ASSIGNMENT
Produce as output only the lines below starting at the line with "Resonance Arrows: \(\leftrightarrow\)" and continuing through the line with "İkili segmentasyon algoritması (BinSeg), değişim", each one exactly as written.

[RECORDS SUPPLIED Boundary: Start]

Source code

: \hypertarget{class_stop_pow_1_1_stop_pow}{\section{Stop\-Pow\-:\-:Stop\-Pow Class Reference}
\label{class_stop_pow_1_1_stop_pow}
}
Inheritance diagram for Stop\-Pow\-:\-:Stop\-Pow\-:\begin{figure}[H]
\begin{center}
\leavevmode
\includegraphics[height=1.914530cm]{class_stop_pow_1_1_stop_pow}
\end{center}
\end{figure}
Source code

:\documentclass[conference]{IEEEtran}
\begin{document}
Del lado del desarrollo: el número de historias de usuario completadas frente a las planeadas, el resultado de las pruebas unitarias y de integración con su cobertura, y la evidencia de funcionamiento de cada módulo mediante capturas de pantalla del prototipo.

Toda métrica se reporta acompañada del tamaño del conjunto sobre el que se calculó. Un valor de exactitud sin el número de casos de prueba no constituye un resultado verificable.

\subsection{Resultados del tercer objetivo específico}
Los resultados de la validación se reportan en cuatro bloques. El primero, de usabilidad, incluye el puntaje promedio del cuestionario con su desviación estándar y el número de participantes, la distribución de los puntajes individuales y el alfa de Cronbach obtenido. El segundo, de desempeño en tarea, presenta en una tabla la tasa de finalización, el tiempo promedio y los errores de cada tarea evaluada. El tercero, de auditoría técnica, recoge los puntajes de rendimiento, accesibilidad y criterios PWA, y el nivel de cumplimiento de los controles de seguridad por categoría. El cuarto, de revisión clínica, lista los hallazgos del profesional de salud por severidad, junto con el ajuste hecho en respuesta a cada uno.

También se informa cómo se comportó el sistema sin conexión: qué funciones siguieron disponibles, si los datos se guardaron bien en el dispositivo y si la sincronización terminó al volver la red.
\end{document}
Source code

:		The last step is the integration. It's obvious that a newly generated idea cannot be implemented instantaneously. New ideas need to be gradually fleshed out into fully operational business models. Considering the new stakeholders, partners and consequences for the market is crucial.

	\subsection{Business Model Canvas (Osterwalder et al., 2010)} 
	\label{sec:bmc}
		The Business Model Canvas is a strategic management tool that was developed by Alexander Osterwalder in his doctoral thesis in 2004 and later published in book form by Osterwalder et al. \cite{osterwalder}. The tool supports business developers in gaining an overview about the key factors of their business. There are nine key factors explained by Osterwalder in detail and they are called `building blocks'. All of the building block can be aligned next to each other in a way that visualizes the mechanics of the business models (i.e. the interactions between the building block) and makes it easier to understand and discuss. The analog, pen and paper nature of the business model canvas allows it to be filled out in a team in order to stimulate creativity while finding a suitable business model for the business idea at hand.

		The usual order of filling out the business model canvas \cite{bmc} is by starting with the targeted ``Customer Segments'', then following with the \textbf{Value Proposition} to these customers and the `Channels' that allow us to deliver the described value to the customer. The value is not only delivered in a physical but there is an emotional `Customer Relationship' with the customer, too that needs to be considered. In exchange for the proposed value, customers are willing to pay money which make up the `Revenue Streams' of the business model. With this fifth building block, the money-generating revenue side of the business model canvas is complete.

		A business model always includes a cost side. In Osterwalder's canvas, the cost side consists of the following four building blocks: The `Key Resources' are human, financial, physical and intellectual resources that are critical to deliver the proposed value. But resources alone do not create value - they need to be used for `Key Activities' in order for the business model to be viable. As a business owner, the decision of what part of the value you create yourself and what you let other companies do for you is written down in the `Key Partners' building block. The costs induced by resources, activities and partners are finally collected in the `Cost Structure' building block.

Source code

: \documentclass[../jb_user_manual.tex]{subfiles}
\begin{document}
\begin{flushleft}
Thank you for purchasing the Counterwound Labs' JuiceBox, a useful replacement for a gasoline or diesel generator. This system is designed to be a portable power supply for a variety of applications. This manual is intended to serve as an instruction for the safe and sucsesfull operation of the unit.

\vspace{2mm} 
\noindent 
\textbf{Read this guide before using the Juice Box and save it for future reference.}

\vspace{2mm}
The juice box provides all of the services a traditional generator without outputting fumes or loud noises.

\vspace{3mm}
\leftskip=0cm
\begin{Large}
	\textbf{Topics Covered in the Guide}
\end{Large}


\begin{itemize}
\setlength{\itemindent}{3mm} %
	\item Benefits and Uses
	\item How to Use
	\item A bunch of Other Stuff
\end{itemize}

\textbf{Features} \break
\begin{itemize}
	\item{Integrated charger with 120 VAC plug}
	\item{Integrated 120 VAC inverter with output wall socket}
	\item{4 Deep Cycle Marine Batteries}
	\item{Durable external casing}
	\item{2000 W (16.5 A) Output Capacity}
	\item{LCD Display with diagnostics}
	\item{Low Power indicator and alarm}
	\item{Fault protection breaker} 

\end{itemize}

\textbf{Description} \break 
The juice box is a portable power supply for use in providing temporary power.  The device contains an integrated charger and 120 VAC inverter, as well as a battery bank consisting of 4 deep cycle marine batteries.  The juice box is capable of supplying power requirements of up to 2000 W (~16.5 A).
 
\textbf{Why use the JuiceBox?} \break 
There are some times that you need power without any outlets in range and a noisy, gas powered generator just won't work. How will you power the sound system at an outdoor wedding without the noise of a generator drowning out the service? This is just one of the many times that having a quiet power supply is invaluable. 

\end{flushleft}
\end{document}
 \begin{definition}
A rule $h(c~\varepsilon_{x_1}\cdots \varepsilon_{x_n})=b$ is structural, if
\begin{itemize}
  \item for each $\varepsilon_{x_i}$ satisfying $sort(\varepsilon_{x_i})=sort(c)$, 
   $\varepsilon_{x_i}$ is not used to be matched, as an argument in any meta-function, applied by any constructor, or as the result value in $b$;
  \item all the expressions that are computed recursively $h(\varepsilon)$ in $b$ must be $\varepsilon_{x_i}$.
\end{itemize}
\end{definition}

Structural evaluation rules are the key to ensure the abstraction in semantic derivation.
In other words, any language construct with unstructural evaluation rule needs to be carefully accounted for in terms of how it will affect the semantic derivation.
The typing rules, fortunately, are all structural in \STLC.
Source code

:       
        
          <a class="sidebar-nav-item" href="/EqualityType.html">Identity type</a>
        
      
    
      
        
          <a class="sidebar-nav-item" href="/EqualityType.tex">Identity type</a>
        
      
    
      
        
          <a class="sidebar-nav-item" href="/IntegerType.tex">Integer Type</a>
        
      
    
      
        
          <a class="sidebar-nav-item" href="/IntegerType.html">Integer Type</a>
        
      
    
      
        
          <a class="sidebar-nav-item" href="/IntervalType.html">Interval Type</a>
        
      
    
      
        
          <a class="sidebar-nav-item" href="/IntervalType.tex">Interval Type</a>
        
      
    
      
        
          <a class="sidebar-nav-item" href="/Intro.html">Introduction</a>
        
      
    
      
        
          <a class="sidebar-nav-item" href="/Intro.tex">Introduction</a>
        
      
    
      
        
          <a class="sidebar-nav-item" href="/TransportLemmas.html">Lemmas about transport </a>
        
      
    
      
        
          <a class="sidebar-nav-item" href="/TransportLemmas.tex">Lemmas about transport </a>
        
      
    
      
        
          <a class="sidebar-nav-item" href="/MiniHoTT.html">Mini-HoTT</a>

[RECORDS SUPPLIED Boundary: End]
[RECORDS SUPPLIED Boundary: Start]

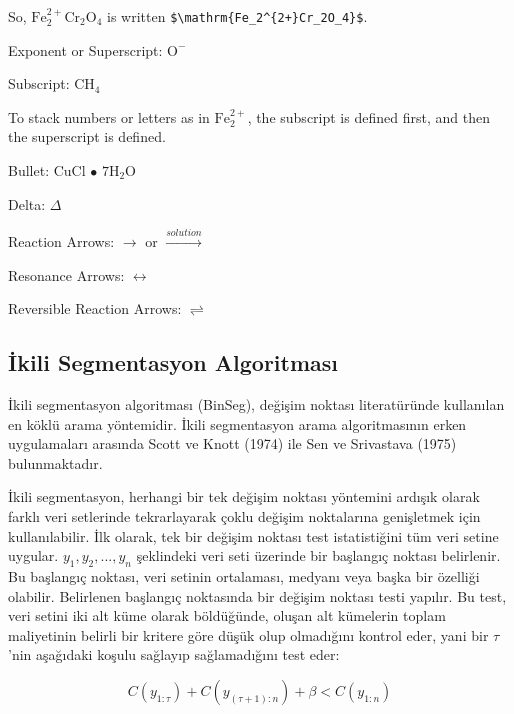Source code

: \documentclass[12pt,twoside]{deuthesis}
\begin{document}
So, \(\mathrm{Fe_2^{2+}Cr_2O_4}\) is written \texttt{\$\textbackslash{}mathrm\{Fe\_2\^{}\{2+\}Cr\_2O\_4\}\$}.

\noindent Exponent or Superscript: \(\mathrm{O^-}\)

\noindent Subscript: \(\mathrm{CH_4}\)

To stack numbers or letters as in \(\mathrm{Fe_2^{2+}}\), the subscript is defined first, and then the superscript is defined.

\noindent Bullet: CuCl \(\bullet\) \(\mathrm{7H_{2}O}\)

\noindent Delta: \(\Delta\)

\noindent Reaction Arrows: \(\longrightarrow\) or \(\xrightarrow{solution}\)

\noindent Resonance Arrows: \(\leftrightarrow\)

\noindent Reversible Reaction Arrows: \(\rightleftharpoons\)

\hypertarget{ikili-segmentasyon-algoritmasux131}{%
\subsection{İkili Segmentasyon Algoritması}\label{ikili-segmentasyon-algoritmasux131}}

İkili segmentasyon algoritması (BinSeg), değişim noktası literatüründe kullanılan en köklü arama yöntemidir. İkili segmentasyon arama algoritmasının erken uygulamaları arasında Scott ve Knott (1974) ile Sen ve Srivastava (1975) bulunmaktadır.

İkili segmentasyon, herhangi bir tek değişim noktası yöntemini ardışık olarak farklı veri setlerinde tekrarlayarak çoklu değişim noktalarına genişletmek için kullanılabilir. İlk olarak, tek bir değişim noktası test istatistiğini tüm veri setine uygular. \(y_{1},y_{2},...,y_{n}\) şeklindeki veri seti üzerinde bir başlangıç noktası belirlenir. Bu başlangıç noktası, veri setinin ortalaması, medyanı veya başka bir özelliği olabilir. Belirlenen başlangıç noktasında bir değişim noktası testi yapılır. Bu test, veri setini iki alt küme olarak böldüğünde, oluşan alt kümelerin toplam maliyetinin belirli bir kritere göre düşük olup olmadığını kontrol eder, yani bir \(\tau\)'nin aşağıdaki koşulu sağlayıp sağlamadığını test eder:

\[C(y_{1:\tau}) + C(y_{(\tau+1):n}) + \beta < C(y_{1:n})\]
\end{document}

[RECORDS SUPPLIED Boundary: End]

SOLUTION TO THE PROBLEM
\noindent Resonance Arrows: \(\leftrightarrow\)

\noindent Reversible Reaction Arrows: \(\rightleftharpoons\)

\hypertarget{ikili-segmentasyon-algoritmasux131}{%
\subsection{İkili Segmentasyon Algoritması}\label{ikili-segmentasyon-algoritmasux131}}

İkili segmentasyon algoritması (BinSeg), değişim noktası literatüründe kullanılan en köklü arama yöntemidir. İkili segmentasyon arama algoritmasının erken uygulamaları arasında Scott ve Knott (1974) ile Sen ve Srivastava (1975) bulunmaktadır.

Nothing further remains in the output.